Both cautioned that the most outrageous stories about Rome's emperors should be taken with a grain of salt. Ancient historians often sought favor with a new emperor by slandering old ones. What's more, emperors themselves had good incentives to argue that individual nutty emperors of the past were Rome's biggest problem — rather than the imperial system.
Even so, the tenure of the craziest emperors illuminates the big flaws in the Roman system — not least the fact that it relied on a succession system that rarely rewarded the best leaders. It includes some great gossip, too.
1) Caligula had sex with his sisters and gave his horse a marble house
The emperor: Caligula (AD 12–AD 41)
The best gossip: "He lived in the habit of incest with all his sisters; and at table, when much company was present, he placed each of them in turns below him, whilst his wife reclined above him." –Suetonius
"He also consecrated himself to his own service and appointed his horse a fellow-priest; and dainty and expensive birds were sacrificed to him daily." –Cassius Dio
How he got power: Caligula is Rome's most famously perverse emperor, in part due to popular portrayals that were fantastically salacious. But he also broke ground for the imperial system. As Barrett writes in Caligula: The Corruption of Power, Caligula enjoyed a complacent Senate and the support of the military, both of which set a pattern for power that lasted for centuries.

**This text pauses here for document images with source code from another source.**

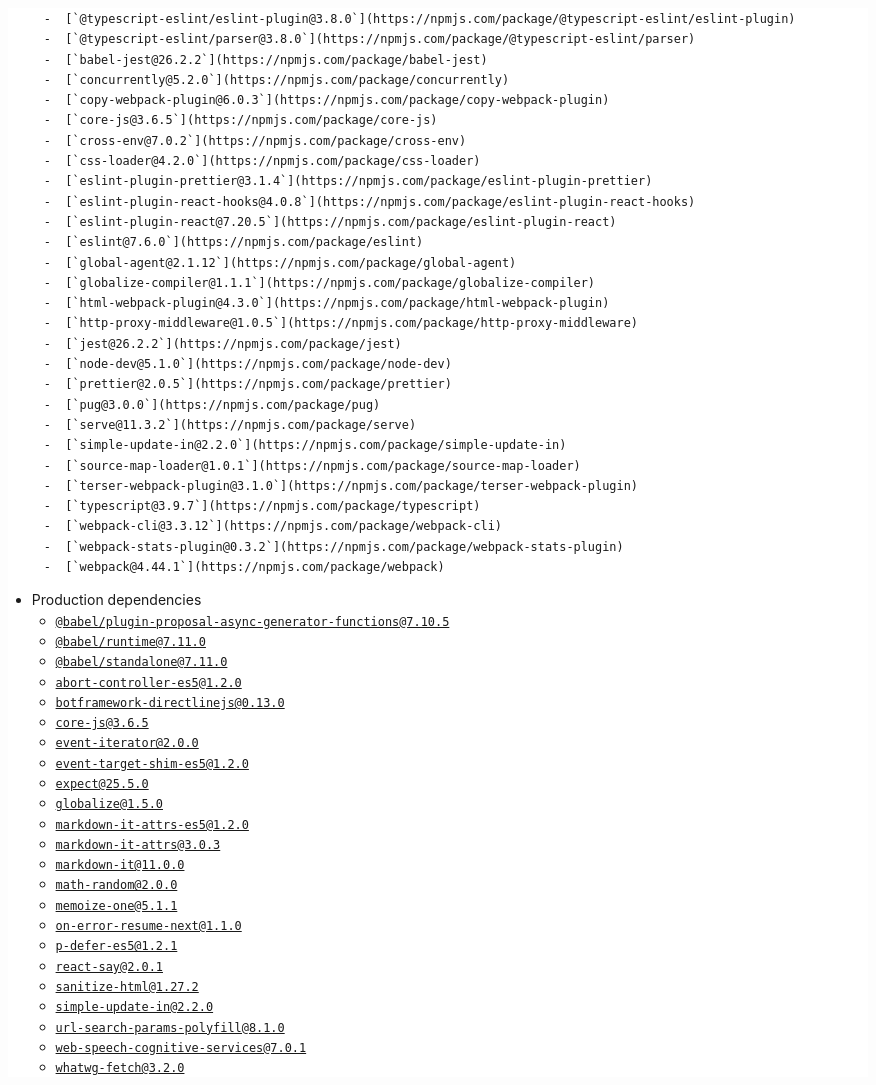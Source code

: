          -  [`@typescript-eslint/eslint-plugin@3.8.0`](https://npmjs.com/package/@typescript-eslint/eslint-plugin)
         -  [`@typescript-eslint/parser@3.8.0`](https://npmjs.com/package/@typescript-eslint/parser)
         -  [`babel-jest@26.2.2`](https://npmjs.com/package/babel-jest)
         -  [`concurrently@5.2.0`](https://npmjs.com/package/concurrently)
         -  [`copy-webpack-plugin@6.0.3`](https://npmjs.com/package/copy-webpack-plugin)
         -  [`core-js@3.6.5`](https://npmjs.com/package/core-js)
         -  [`cross-env@7.0.2`](https://npmjs.com/package/cross-env)
         -  [`css-loader@4.2.0`](https://npmjs.com/package/css-loader)
         -  [`eslint-plugin-prettier@3.1.4`](https://npmjs.com/package/eslint-plugin-prettier)
         -  [`eslint-plugin-react-hooks@4.0.8`](https://npmjs.com/package/eslint-plugin-react-hooks)
         -  [`eslint-plugin-react@7.20.5`](https://npmjs.com/package/eslint-plugin-react)
         -  [`eslint@7.6.0`](https://npmjs.com/package/eslint)
         -  [`global-agent@2.1.12`](https://npmjs.com/package/global-agent)
         -  [`globalize-compiler@1.1.1`](https://npmjs.com/package/globalize-compiler)
         -  [`html-webpack-plugin@4.3.0`](https://npmjs.com/package/html-webpack-plugin)
         -  [`http-proxy-middleware@1.0.5`](https://npmjs.com/package/http-proxy-middleware)
         -  [`jest@26.2.2`](https://npmjs.com/package/jest)
         -  [`node-dev@5.1.0`](https://npmjs.com/package/node-dev)
         -  [`prettier@2.0.5`](https://npmjs.com/package/prettier)
         -  [`pug@3.0.0`](https://npmjs.com/package/pug)
         -  [`serve@11.3.2`](https://npmjs.com/package/serve)
         -  [`simple-update-in@2.2.0`](https://npmjs.com/package/simple-update-in)
         -  [`source-map-loader@1.0.1`](https://npmjs.com/package/source-map-loader)
         -  [`terser-webpack-plugin@3.1.0`](https://npmjs.com/package/terser-webpack-plugin)
         -  [`typescript@3.9.7`](https://npmjs.com/package/typescript)
         -  [`webpack-cli@3.3.12`](https://npmjs.com/package/webpack-cli)
         -  [`webpack-stats-plugin@0.3.2`](https://npmjs.com/package/webpack-stats-plugin)
         -  [`webpack@4.44.1`](https://npmjs.com/package/webpack)
   -  Production dependencies
      -  [`@babel/plugin-proposal-async-generator-functions@7.10.5`](https://npmjs.com/package/@babel/plugin-proposal-async-generator-functions)
      -  [`@babel/runtime@7.11.0`](https://npmjs.com/package/@babel/runtime)
      -  [`@babel/standalone@7.11.0`](https://npmjs.com/package/@babel/standalone)
      -  [`abort-controller-es5@1.2.0`](https://npmjs.com/package/abort-controller-es5)
      -  [`botframework-directlinejs@0.13.0`](https://npmjs.com/package/botframework-directlinejs)
      -  [`core-js@3.6.5`](https://npmjs.com/package/core-js)
      -  [`event-iterator@2.0.0`](https://npmjs.com/package/event-iterator)
      -  [`event-target-shim-es5@1.2.0`](https://npmjs.com/package/event-target-shim-es5)
      -  [`expect@25.5.0`](https://npmjs.com/package/expect)
      -  [`globalize@1.5.0`](https://npmjs.com/package/globalize)
      -  [`markdown-it-attrs-es5@1.2.0`](https://npmjs.com/package/markdown-it-attrs-es5)
      -  [`markdown-it-attrs@3.0.3`](https://npmjs.com/package/markdown-it-attrs)
      -  [`markdown-it@11.0.0`](https://npmjs.com/package/markdown-it)
      -  [`math-random@2.0.0`](https://npmjs.com/package/math-random)
      -  [`memoize-one@5.1.1`](https://npmjs.com/package/memoize-one)
      -  [`on-error-resume-next@1.1.0`](https://npmjs.com/package/on-error-resume-next)
      -  [`p-defer-es5@1.2.1`](https://npmjs.com/package/p-defer-es5)
      -  [`react-say@2.0.1`](https://npmjs.com/package/react-say)
      -  [`sanitize-html@1.27.2`](https://npmjs.com/package/sanitize-html)
      -  [`simple-update-in@2.2.0`](https://npmjs.com/package/simple-update-in)
      -  [`url-search-params-polyfill@8.1.0`](https://npmjs.com/package/url-search-params-polyfill)
      -  [`web-speech-cognitive-services@7.0.1`](https://npmjs.com/package/web-speech-cognitive-services)
      -  [`whatwg-fetch@3.2.0`](https://npmjs.com/package/whatwg-fetch)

He also set a precedent for inexperience: the adopted grandson of his political predecessor, Emperor Tiberius, Caligula was actually the son of the popular soldier Germanicus. The Roman belief in strong bloodlines, which proved so problematic over the centuries, made Caligula emperor. "There seems to have been a really naive notion," Barrett says, "that Caligula would follow in the footsteps of his father."
In many ways, Caligula seems more incompetent than malicious. "My inclination with Caligula is to think of him as a young guy totally out of his depth," Barrett says. "It was the system that was wrong — Caligula was probably no better or worse than 99 percent of Romans."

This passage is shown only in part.